Ces deux organisations n’ont pas dérogé à cette nouvelle mission qu’elles se sont assigné. C’est ainsi que le lundi 9 juin, au siège de la dernière organisation citée à Cocody-Abatta, une conférence conjointe a été organisée. Le premier sujet abordé est en lien avec l’affichage de la liste électorale. Un document jugé « confligène ». Mais, pour qui connait le point de vue de ces deux organisations par rapport notamment à une éventuelle candidature du Président Alassane Ouattara à la présidentielle d’octobre prochain, des propos surprenants venant des deux principaux intervenants, au cours de cette conférence de presse conjointe ; à savoir, Dr Boga Sako Gervais pour le compte de la FIDHOP et Ebrin Yao Rémi, PCA de la PEC-CI, au nom de cette organisation, ont été entendus.

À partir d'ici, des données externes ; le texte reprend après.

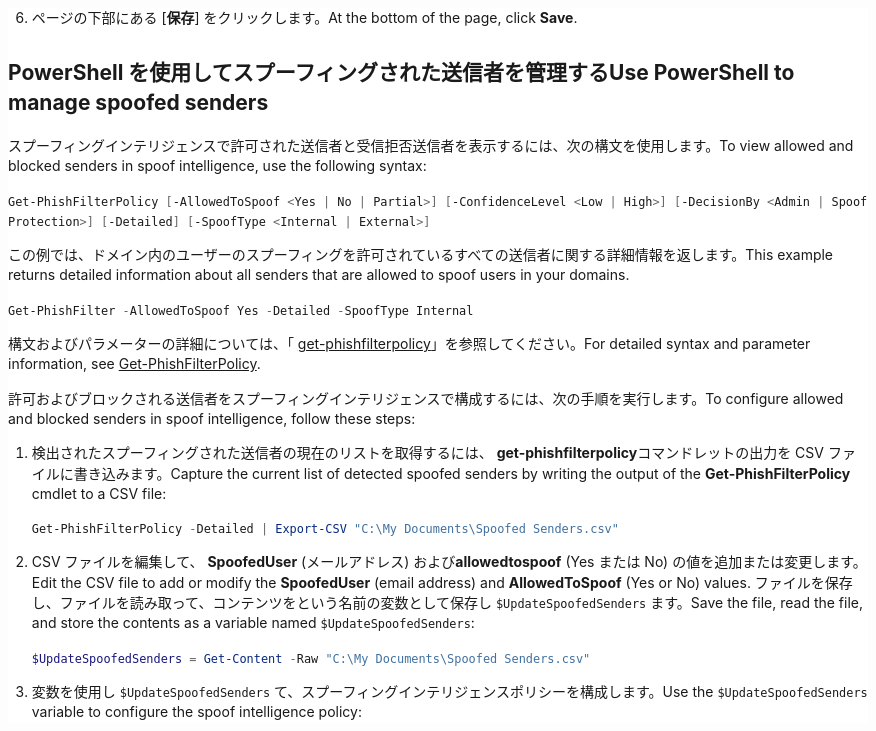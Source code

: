 6. <span data-ttu-id="8f0e5-174">ページの下部にある [**保存**] をクリックします。</span><span class="sxs-lookup"><span data-stu-id="8f0e5-174">At the bottom of the page, click **Save**.</span></span>

## <a name="use-powershell-to-manage-spoofed-senders"></a><span data-ttu-id="8f0e5-175">PowerShell を使用してスプーフィングされた送信者を管理する</span><span class="sxs-lookup"><span data-stu-id="8f0e5-175">Use PowerShell to manage spoofed senders</span></span>

<span data-ttu-id="8f0e5-176">スプーフィングインテリジェンスで許可された送信者と受信拒否送信者を表示するには、次の構文を使用します。</span><span class="sxs-lookup"><span data-stu-id="8f0e5-176">To view allowed and blocked senders in spoof intelligence, use the following syntax:</span></span>

```powershell
Get-PhishFilterPolicy [-AllowedToSpoof <Yes | No | Partial>] [-ConfidenceLevel <Low | High>] [-DecisionBy <Admin | SpoofProtection>] [-Detailed] [-SpoofType <Internal | External>]
```

<span data-ttu-id="8f0e5-177">この例では、ドメイン内のユーザーのスプーフィングを許可されているすべての送信者に関する詳細情報を返します。</span><span class="sxs-lookup"><span data-stu-id="8f0e5-177">This example returns detailed information about all senders that are allowed to spoof users in your domains.</span></span>

```powershell
Get-PhishFilter -AllowedToSpoof Yes -Detailed -SpoofType Internal
```

<span data-ttu-id="8f0e5-178">構文およびパラメーターの詳細については、「 [get-phishfilterpolicy](https://docs.microsoft.com/powershell/module/exchange/advanced-threat-protection/get-phishfilterpolicy)」を参照してください。</span><span class="sxs-lookup"><span data-stu-id="8f0e5-178">For detailed syntax and parameter information, see [Get-PhishFilterPolicy](https://docs.microsoft.com/powershell/module/exchange/advanced-threat-protection/get-phishfilterpolicy).</span></span>

<span data-ttu-id="8f0e5-179">許可およびブロックされる送信者をスプーフィングインテリジェンスで構成するには、次の手順を実行します。</span><span class="sxs-lookup"><span data-stu-id="8f0e5-179">To configure allowed and blocked senders in spoof intelligence, follow these steps:</span></span>

1. <span data-ttu-id="8f0e5-180">検出されたスプーフィングされた送信者の現在のリストを取得するには、 **get-phishfilterpolicy**コマンドレットの出力を CSV ファイルに書き込みます。</span><span class="sxs-lookup"><span data-stu-id="8f0e5-180">Capture the current list of detected spoofed senders by writing the output of the **Get-PhishFilterPolicy** cmdlet to a CSV file:</span></span>

   ```powershell
   Get-PhishFilterPolicy -Detailed | Export-CSV "C:\My Documents\Spoofed Senders.csv"
   ```

2. <span data-ttu-id="8f0e5-181">CSV ファイルを編集して、 **SpoofedUser** (メールアドレス) および**allowedtospoof** (Yes または No) の値を追加または変更します。</span><span class="sxs-lookup"><span data-stu-id="8f0e5-181">Edit the CSV file to add or modify the **SpoofedUser** (email address) and **AllowedToSpoof** (Yes or No) values.</span></span> <span data-ttu-id="8f0e5-182">ファイルを保存し、ファイルを読み取って、コンテンツをという名前の変数として保存し `$UpdateSpoofedSenders` ます。</span><span class="sxs-lookup"><span data-stu-id="8f0e5-182">Save the file, read the file, and store the contents as a variable named `$UpdateSpoofedSenders`:</span></span>

   ```powershell
   $UpdateSpoofedSenders = Get-Content -Raw "C:\My Documents\Spoofed Senders.csv"
   ```

3. <span data-ttu-id="8f0e5-183">変数を使用し `$UpdateSpoofedSenders` て、スプーフィングインテリジェンスポリシーを構成します。</span><span class="sxs-lookup"><span data-stu-id="8f0e5-183">Use the `$UpdateSpoofedSenders` variable to configure the spoof intelligence policy:</span></span>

« M. le Président, les Ivoiriens sont de plus en plus angoissés, faites quelque chose », a imploré le fondateur de la Fidhop. Et c’est dans cette même veine qu’il a ajouté que, à propos de l’absence des noms de certains leaders de l’opposition sur la liste électorale publiée par la Commission électorale indépendante (CEI), des cas « ne relèvent plus du droit, mais bien de la volonté politique du pouvoir », citant ceux de l’ex Président Laurent Gbagbo et de l’ancien président de l’Assemblée nationale, Guillaume Soro.

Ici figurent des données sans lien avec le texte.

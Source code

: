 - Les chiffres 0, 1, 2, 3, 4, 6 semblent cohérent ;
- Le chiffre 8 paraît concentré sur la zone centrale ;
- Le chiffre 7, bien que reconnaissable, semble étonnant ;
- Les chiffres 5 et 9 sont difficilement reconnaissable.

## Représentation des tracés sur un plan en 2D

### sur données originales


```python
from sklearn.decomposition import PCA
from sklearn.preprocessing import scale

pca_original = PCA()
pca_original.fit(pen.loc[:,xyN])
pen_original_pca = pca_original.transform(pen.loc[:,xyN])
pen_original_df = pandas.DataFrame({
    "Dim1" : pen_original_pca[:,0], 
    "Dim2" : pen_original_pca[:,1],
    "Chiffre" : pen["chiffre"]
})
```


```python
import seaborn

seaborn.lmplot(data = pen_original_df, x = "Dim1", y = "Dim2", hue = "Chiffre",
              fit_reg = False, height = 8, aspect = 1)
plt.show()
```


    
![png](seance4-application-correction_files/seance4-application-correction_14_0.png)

Le PCA de la PEC-CI qui est intervenu sur la question de la souveraineté de la Côte d’Ivoire, a quant à lui, parlé de « sérieuses menaces qui planent, à nouveau sur la paix et la stabilité » de la Côte d’Ivoire. D’où l’appel à « un dialogue inclusif, sans délai » entre leaders politiques afin de, « trouver des compromis et un consensus aux problèmes cruciaux ». pour rappel, la PEC-CI regroupe 37 Organisations, Associations, ONG et Mouvements de la Société Civile Ivoirienne.

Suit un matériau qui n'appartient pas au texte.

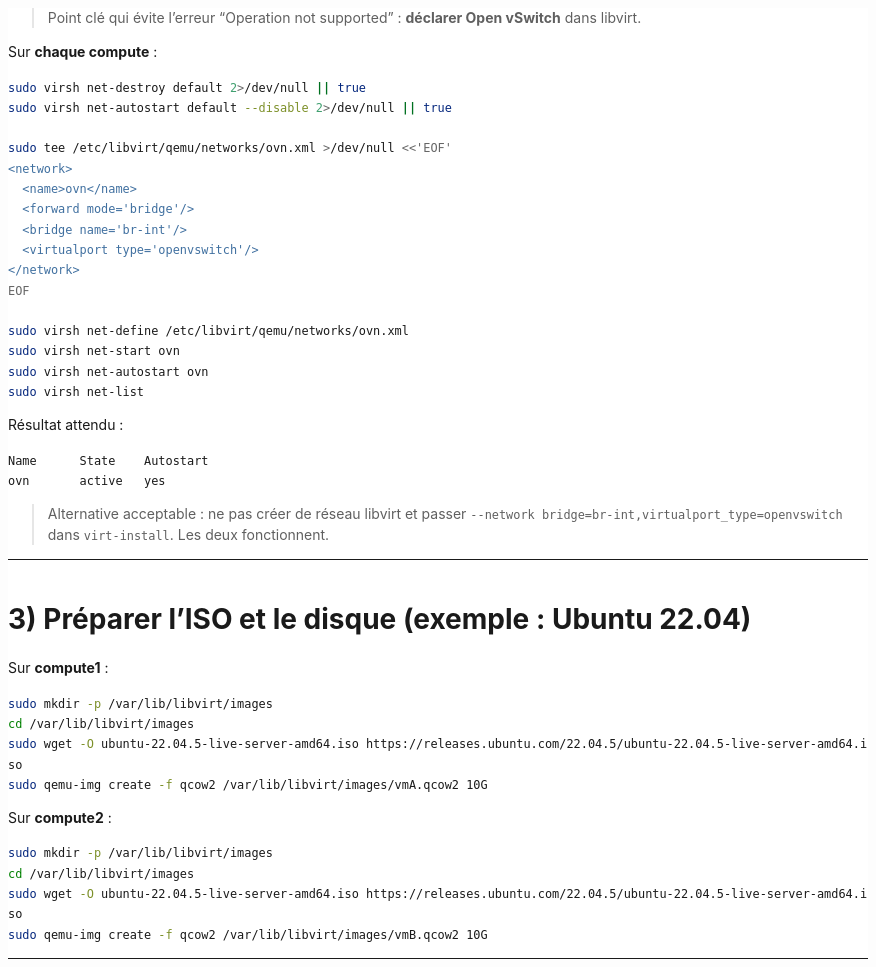 > Point clé qui évite l’erreur “Operation not supported” : **déclarer Open vSwitch** dans libvirt.

Sur **chaque compute** :

```bash
sudo virsh net-destroy default 2>/dev/null || true
sudo virsh net-autostart default --disable 2>/dev/null || true

sudo tee /etc/libvirt/qemu/networks/ovn.xml >/dev/null <<'EOF'
<network>
  <name>ovn</name>
  <forward mode='bridge'/>
  <bridge name='br-int'/>
  <virtualport type='openvswitch'/>
</network>
EOF

sudo virsh net-define /etc/libvirt/qemu/networks/ovn.xml
sudo virsh net-start ovn
sudo virsh net-autostart ovn
sudo virsh net-list
```

Résultat attendu :

```
Name      State    Autostart
ovn       active   yes
```

> Alternative acceptable : ne pas créer de réseau libvirt et passer `--network bridge=br-int,virtualport_type=openvswitch` dans `virt-install`. Les deux fonctionnent.

---

# 3) Préparer **l’ISO** et **le disque** (exemple : Ubuntu 22.04)

Sur **compute1** :

```bash
sudo mkdir -p /var/lib/libvirt/images
cd /var/lib/libvirt/images
sudo wget -O ubuntu-22.04.5-live-server-amd64.iso https://releases.ubuntu.com/22.04.5/ubuntu-22.04.5-live-server-amd64.iso
sudo qemu-img create -f qcow2 /var/lib/libvirt/images/vmA.qcow2 10G
```

Sur **compute2** :

```bash
sudo mkdir -p /var/lib/libvirt/images
cd /var/lib/libvirt/images
sudo wget -O ubuntu-22.04.5-live-server-amd64.iso https://releases.ubuntu.com/22.04.5/ubuntu-22.04.5-live-server-amd64.iso
sudo qemu-img create -f qcow2 /var/lib/libvirt/images/vmB.qcow2 10G
```

---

Autre fait majeur à mentionner, au cours de la conférence de presse conjointe, c’est que, le président de la Fondation Internationale pour l’observation et la surveillance des Droits de l’Homme et de la vie Pacifique, Dr Boga Sako Gervais a officiellement annoncé son retour à la direction de l’organisation qu’il a fondée. « Répondant à l’appel que vous m’avez toutes et tous lancé, à travers la motion qu’il vous a plu d’adopter le jeudi 5 juin 2025, me demandant de revenir à la tête de la Fidhop pour achever mon mandat qui court jusqu’au 2 février 2025, conformément aux statuts et règlement intérieur nouveau de la Fidhop », Dr Boga Sako Gervais a accepté, « volontiers » de reporter sa décision de suspension de son mandat du 23 septembre 2025 a-t-il déclaré, à l’attention de ses « amis » et « compagnons de lutte ».
En clair, le concerné prend « solennellement » l’engagement de reprendre la présidence de l’organisation qu’il a fondée. C’est par une correspondance en date du 22 septembre 2024 que le premier responsable de la Fondation a officialisé sa démission, sans en donner les raisons. Mais, en conformité avec les Statuts et le Règlement intérieur de la FIDHOP, Dr Boga Sako avait désigné le professeur Dadie Djah Célestin, Premier vice-président de l’institution, pour assurer l’intérim jusqu’à la fin de son mandat en 2026.